Requirement: Copy every line of the data in which the word "電話查詢將在" occurs.

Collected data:

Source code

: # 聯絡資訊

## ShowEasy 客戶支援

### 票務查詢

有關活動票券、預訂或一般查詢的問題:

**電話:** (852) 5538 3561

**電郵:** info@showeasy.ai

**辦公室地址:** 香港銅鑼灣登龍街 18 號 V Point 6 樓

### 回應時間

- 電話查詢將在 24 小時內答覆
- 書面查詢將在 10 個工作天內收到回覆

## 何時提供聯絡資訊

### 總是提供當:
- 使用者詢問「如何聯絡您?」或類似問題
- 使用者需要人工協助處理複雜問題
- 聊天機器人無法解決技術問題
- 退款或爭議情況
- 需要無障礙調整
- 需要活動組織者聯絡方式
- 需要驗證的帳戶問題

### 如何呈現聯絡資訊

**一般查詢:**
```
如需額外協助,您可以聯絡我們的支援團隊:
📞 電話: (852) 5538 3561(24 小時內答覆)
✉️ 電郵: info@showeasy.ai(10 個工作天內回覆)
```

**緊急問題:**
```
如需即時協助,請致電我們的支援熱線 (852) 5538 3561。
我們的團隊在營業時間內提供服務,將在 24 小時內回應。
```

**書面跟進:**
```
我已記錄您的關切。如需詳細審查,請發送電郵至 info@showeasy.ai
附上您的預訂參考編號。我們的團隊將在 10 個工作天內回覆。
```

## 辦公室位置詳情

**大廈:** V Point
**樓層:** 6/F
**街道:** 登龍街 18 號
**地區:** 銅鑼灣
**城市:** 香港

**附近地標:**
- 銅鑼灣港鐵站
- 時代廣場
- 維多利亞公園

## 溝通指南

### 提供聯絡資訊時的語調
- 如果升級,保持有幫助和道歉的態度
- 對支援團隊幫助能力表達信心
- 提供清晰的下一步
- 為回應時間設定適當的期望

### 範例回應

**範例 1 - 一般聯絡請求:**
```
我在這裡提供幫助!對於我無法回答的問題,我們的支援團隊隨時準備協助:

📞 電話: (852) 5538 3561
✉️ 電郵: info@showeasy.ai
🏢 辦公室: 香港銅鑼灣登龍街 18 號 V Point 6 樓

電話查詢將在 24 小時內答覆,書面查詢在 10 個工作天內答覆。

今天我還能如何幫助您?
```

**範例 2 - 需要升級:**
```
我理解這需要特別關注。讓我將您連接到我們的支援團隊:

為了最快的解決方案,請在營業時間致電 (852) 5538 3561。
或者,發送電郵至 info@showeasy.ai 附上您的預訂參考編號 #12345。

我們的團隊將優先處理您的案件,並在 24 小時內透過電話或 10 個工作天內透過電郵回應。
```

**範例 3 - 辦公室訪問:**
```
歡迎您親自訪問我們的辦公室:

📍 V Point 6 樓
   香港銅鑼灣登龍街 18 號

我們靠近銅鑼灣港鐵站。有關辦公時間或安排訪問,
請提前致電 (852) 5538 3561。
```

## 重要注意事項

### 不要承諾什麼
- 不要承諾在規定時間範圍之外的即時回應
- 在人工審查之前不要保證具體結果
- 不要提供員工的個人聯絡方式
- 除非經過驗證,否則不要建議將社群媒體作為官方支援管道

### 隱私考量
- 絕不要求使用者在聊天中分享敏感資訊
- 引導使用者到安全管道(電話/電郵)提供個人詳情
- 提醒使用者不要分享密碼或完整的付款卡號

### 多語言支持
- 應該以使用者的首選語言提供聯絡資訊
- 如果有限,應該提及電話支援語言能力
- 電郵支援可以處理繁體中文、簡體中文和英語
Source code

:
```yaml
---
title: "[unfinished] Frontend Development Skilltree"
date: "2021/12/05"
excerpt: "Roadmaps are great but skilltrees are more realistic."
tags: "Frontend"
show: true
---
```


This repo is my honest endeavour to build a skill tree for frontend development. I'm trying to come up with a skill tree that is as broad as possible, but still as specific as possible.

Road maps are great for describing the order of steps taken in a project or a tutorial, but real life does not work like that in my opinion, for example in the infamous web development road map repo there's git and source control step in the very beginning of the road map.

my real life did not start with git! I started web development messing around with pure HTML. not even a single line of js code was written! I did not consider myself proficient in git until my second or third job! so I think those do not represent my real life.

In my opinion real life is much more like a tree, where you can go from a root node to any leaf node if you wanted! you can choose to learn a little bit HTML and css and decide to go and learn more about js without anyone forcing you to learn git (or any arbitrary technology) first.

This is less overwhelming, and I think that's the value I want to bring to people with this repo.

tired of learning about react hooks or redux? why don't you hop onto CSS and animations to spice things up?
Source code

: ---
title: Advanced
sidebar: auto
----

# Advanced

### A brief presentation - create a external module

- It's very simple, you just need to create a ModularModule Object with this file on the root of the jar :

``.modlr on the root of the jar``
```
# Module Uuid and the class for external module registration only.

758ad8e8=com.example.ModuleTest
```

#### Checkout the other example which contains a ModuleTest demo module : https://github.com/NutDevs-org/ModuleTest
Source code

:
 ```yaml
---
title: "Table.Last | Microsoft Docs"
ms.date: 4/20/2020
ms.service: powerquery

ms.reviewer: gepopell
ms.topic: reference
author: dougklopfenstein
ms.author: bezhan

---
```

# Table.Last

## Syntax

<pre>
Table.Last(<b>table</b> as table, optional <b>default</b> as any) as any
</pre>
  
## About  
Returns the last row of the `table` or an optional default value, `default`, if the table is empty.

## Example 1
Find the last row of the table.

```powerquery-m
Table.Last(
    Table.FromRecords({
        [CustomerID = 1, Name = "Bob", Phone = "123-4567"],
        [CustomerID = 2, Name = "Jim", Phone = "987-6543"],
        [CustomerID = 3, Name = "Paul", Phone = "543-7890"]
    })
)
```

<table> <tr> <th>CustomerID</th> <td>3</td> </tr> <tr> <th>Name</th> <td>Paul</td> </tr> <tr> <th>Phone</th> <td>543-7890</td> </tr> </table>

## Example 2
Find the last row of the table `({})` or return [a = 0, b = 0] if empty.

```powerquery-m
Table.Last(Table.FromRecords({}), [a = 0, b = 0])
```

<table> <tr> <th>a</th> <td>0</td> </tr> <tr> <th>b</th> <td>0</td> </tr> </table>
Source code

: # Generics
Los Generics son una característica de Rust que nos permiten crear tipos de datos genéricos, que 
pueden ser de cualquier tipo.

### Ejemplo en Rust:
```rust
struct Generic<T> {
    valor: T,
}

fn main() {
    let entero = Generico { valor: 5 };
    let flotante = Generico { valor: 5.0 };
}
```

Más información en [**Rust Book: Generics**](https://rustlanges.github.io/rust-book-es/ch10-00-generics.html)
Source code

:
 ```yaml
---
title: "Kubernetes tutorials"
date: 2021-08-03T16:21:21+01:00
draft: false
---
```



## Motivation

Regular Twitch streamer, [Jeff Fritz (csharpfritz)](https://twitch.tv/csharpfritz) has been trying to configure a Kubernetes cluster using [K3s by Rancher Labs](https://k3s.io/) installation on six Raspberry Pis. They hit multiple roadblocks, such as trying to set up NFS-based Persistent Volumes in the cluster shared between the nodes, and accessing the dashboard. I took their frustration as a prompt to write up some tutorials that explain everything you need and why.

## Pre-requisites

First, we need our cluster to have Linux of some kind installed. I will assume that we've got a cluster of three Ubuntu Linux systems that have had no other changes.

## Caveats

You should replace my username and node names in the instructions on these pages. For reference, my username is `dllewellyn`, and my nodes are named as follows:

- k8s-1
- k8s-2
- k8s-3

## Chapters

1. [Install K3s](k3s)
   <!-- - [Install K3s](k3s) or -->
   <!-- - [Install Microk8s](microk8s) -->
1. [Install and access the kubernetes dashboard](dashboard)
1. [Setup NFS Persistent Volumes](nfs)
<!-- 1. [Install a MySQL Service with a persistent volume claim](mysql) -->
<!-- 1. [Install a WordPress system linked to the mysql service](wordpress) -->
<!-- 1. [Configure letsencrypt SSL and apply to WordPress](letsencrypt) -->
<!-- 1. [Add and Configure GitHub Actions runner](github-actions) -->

Answer area:
- 電話查詢將在 24 小時內答覆
電話查詢將在 24 小時內答覆,書面查詢在 10 個工作天內答覆。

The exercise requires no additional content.